International human rights law grew out of a response to the horrors of war, in particular World War II, although the Geneva Conventions had begun earlier. The formation of the United Nations gave human rights international legitimacy, particularly because many nations signed the United Nations Charter, which specifically mentions human rights (See: Preamble, and  Chapter I).

Although there is no consensus on what rights are considered human rights, most countries recognize the principles set out in the Universal Declaration of Human Rights. Proclaimed by the U.N.’s General Assembly in 1948, the Declaration of Human Rights is an aspirational document, and is non-binding on its signatories. It includes negative rights (whereby national governments may not engage in certain activities, such as torture) and positive rights (calling on nations to provide certain basic services, such as free education). 

The Declaration of Human Rights has served as inspiration for many subsequent treaties. In the years since the U.N. General Assembly proclaimed the Declaration, the U.N. has passed many subsequent binding agreements and resolutions. Additionally, it has set up tribunals to charge those suspected of egregious violations of human rights, the most notable example being the International Criminal Tribunal for the former Yugoslavia

Outside of the U.N., a number of multilateral treaties on human rights have been signed. The American Convention on Human Rights, the European Convention on Human Rights, and the African Charter on Human and Peoples’ Rights represent some of the most significant human rights treaties to date. 

In addition to international treaties, many nations recognize human rights in their institutions, laws, and constitutions. The United States is one such nation. The United States Declaration of Independence was among the earliest government documents to recognize the concept of universal human rights, stating “that all men are created equal… endowed by their creator with certain unalienable Rights”. While the government of the United States has at times fallen short of this ideal, later documents, such as the Bill of Rights, the 13th Amendment, and Civil Rights Acts would go on to give the concept universal human rights greater legal recognition in the United States.

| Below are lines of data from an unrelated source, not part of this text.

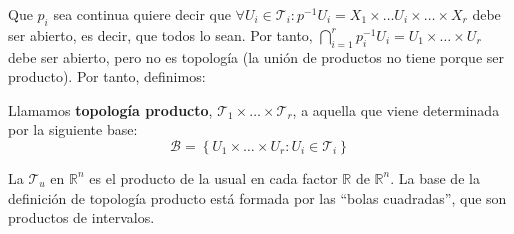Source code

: Que $p_i$ sea continua quiere decir que $\forall U_i \in \mathcal{T}_i : p^{-1}U_i = X_1 \times \ldots U_i \times \ldots \times X_r$ debe ser abierto, es decir, que todos lo sean. Por tanto, $\bigcap_{i=1}^{r} p_i^{-1}U_i = U_1 \times \ldots \times U_r$ debe ser abierto, pero no es topología (la unión de productos no tiene porque ser producto). Por tanto, definimos:
\begin{defi}
Llamamos \textbf{topología producto}, $\mathcal{T}_1 \times \ldots \times \mathcal{T}_r$, a aquella que viene determinada por la siguiente base:
\[
\mathcal{B} = \left\{ U_1 \times \ldots \times U_r: U_i \in \mathcal{T}_i \right\}
\]
\end{defi}

\begin{ej}
La $\mathcal{T}_u$ en $\mathbb{R}^n$ es el producto de la usual en cada factor $\mathbb{R}$ de $\mathbb{R}^n$. La base de la definición de topología producto está formada por las ``bolas cuadradas'', que son productos de intervalos.
\end{ej}

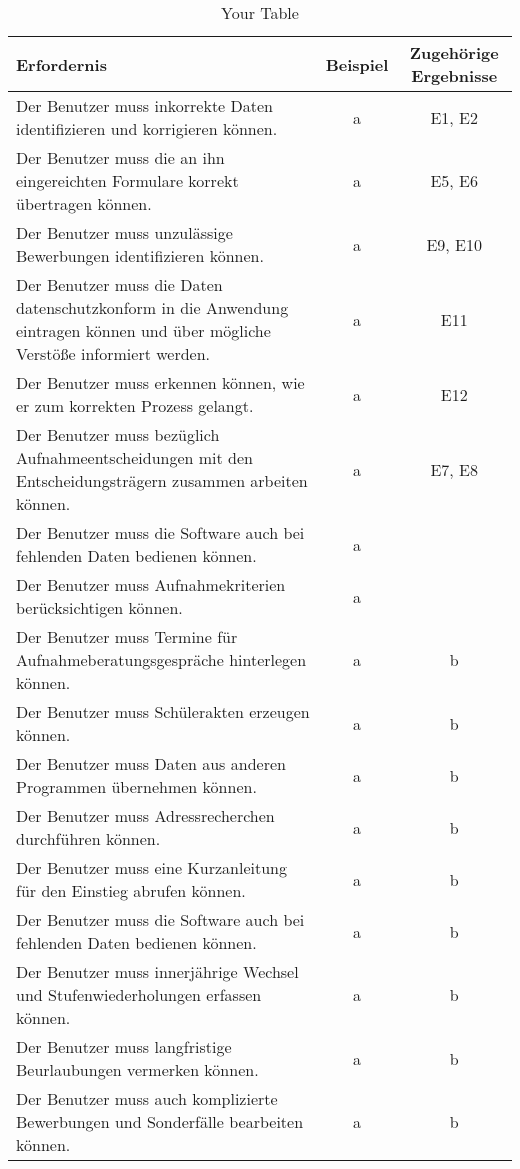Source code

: \begin{landscape}
    \begin{longtable}{p{15cm}cc}
        \caption{Your Table} \label{tab:mytable} \\
        \toprule
        Erfordernis & Beispiel & Zugehörige Ergebnisse \\
        \midrule
            Der Benutzer muss inkorrekte Daten identifizieren und korrigieren können. & a & E1, E2 \\
            Der Benutzer muss die an ihn eingereichten Formulare korrekt übertragen können. & a & E5, E6 \\
            Der Benutzer muss unzulässige Bewerbungen identifizieren können. & a & E9, E10 \\
            Der Benutzer muss die Daten datenschutzkonform in die Anwendung eintragen können und über mögliche Verstöße informiert werden. & a & E11 \\
            Der Benutzer muss erkennen können, wie er zum korrekten Prozess gelangt. & a & E12 \\
            Der Benutzer muss bezüglich Aufnahmeentscheidungen mit den Entscheidungsträgern zusammen arbeiten können. & a & E7, E8 \\
            Der Benutzer muss die Software auch bei fehlenden Daten bedienen können.  & a & \\
            Der Benutzer muss Aufnahmekriterien berücksichtigen können. & a & \\
            Der Benutzer muss Termine für Aufnahmeberatungsgespräche hinterlegen können. & a & b \\
            Der Benutzer muss Schülerakten erzeugen können. & a & b \\
            Der Benutzer muss Daten aus anderen Programmen übernehmen können. & a & b \\
            Der Benutzer muss Adressrecherchen durchführen können. & a & b \\
            Der Benutzer muss eine Kurzanleitung für den Einstieg abrufen können. & a & b \\
            Der Benutzer muss die Software auch bei fehlenden Daten bedienen können. & a & b \\
            Der Benutzer muss innerjährige Wechsel und Stufenwiederholungen erfassen können. & a & b \\
            Der Benutzer muss langfristige Beurlaubungen vermerken können. & a & b \\
            Der Benutzer muss auch komplizierte Bewerbungen und Sonderfälle bearbeiten können. & a & b \\

\end{longtable}
\end{landscape}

Selected International Human Rights Instruments

  • Universal Declaration of Human Rights
  • International Covenant on Economic, Social, and Cultural Rights
  • International Covenant on Civil and Political Rights
  • United Nations Charter
  • Proclamation of Tehran
  • Geneva Conventions
  • International Convention on the Elimination of All Forms of Racial Discrimination
  • Convention on the Prevention and Punishment of the Crime of Genocide
  • ILO Convention on the Abolition of Forced Labor
  • Convention on the Political Rights of Women
  • Convention Against Torture and Other Cruel, Inhuman or Degrading Punishment
  • American Convention on Human Rights (introduction)
  • European Convention on the Protection of Human Rights and Fundamental Freedoms

Selected International Venues for Enforcing Human Rights Law

  • International Court of Justice (Hears Claims of Human Rights Violations under the UN Charter)
  • United Nations High Commissioner on Human Rights (UN Commission)
  • Human Rights Committee (Treaty Monitoring Body)
  • Inter-American Commission of Human Rights (Treaty Monitoring Body)
  • European Court of Human Rights (Hears Claims of Human Rights Violations under the The European Convention on Human Rights of 1950)
  • European Court of Justice (High Court of the European Union)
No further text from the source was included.